3 Reasons Public Clouds will Dominate: Developers, Developers, Developers


In a post at the end of last month, Frank Gens of IDC explained that, cloud concerns notwithstanding, within a few years the Public Cloud will be a humongous source of IT services.  The reason for the popularity of the public cloud will be the same reason any platform is successful: the apps.  And who’s responsible for the apps?  You guessed it, developers:

The online shift of the latest and greatest business solutions to the Web is happening because the Cloud is winning the war for developers:  a rapidly growing number of developers see the Web as the most attractive “platform” on which to quickly and affordably deploy their solutions.  It’s not a mystery:  the Cloud dramatically reduces the barriers for customer adoption (and upgrade) and dramatically expands the market reach for solution developers. Can you imagine a developer of a hot new solution choosing not to deploy in a Cloud/SaaS mode?  Hard to imagine.  They might not do so exclusively – they may continue to also develop for the big on-premise platforms, and many will also deploy their public cloud solution as a software appliance in a private cloud.  But it’s easy to see that the public cloud will be the number one deployment target for a large majority of solutions.

If you want to see where technology is going, follow the developers.

Pau for now…

5 Responses to 3 Reasons Public Clouds will Dominate: Developers, Developers, Developers

  1. Phil Parkman says:

    Barton,

    As a developer, I can tell you that developers will follow the money. Right now, it’s clearer how you are going to make money selling a 99cent app on iTunes than writing an OpenSource app for the cloud. While I might want to develop for the cloud (and I am doing that) right now, people are willing to pay us for intranet based apps with web/mobile clients. If you can complete the circle (technology follows developers, developers follow the money, money needs to hook up to the technology somehow), you’ll really have something.

    Like

  2. barton808 says:

    Hey Phil,

    Cloud apps don’t need to be open source or free. There are a lot of them out there right now such as Salesforce and its ecosystem that are receiving very healthy subscription revenues. iPhone and its app store are cloud based and, as you point out, allow developers to make money. I agree that developer compensation is a key requirement for the cloud to succeed.

    thanks,
    Barton

    Like

  3. Barton,

    What interests me most is not the initial adoption of the cloud, but the pain and politics that will follow and the impact both will have on continued adoption.

    The public cloud’s hands-off, off-site approach puts customers at a serious psychological disadvantage, in my opinion.

    How might a subscriber transition from, say, Salesforce to a competing solution? Does Salesforce (or the new supplier) have the resources to do the migration? At what cost? What data is at risk of being lost or rendered unusable? What is the interim solution? Who has access to the data during the transition?

    Yes, the questions are no different for internal development and migration projects, but the context is dramatically different.

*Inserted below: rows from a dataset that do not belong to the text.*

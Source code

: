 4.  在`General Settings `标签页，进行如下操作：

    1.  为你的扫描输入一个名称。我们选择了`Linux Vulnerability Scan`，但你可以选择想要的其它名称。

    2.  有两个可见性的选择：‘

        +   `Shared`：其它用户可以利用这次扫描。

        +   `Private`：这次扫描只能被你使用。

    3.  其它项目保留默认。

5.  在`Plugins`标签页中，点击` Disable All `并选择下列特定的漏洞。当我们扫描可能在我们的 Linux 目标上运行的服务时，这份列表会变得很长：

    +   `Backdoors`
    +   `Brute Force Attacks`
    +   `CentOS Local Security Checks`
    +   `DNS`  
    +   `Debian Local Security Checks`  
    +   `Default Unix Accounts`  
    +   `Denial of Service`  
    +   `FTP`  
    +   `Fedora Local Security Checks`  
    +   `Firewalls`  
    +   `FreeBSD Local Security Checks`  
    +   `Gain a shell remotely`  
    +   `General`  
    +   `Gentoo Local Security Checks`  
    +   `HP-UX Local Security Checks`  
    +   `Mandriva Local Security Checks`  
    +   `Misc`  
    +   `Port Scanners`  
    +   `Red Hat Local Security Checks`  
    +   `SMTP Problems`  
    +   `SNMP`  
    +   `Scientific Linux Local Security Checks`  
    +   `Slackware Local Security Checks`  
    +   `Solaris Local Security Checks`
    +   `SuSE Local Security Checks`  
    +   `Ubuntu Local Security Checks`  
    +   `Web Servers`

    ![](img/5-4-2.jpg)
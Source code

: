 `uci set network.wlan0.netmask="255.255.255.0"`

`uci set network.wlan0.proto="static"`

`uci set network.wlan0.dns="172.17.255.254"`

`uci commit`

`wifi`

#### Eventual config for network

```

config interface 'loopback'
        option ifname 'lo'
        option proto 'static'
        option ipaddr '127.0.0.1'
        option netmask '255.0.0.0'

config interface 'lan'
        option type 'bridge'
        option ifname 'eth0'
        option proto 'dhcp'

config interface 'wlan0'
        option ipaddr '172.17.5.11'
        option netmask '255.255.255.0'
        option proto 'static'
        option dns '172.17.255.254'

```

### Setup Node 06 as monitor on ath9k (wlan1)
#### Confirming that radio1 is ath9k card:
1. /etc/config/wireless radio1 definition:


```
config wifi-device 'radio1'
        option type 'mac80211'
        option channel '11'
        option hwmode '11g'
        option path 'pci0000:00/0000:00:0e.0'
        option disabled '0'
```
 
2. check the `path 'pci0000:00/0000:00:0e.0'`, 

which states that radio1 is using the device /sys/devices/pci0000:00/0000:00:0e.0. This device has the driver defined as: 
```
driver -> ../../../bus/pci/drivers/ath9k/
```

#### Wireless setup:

    Developers may prefer the public cloud but, ultimately, consumers will decide if they can stomach the loss of control. Most customers new to the cloud have yet to experience their first transition cloud-to-cloud, or product-to-product within a cloud.

    As an aside, when vendors tell me about new customer wins and how pleased the customers are with their decision I tell them to come back in 6-18 months and let me know if the customer still feels the same way. Very few follow through.

    Right now companies are enjoying that new cloud smell. The question on my mind is, what will happen once it wears off?

    Like

  4. barton808 says:

    Hi Joesph,

    The question you raise around portability is an extremely important one. Call me a Pollyanna but I believe that standards will emerge for the cloud much the same way they did for the internet. I believe for cloud computing to truly be successful, they have to.

    Like

  5. Hi Barton,

    Standards for the cloud infrastructure or standards for the applications deployed in a cloud? The difference is important.

    Infrastructure standards would certainly help with challenges such as data protection or physical migration between tiers of storage. However, we still lack standards for countless types of business applications – standards which would improve portability in and out of the cloud. That, unfortunately, will not change any time soon.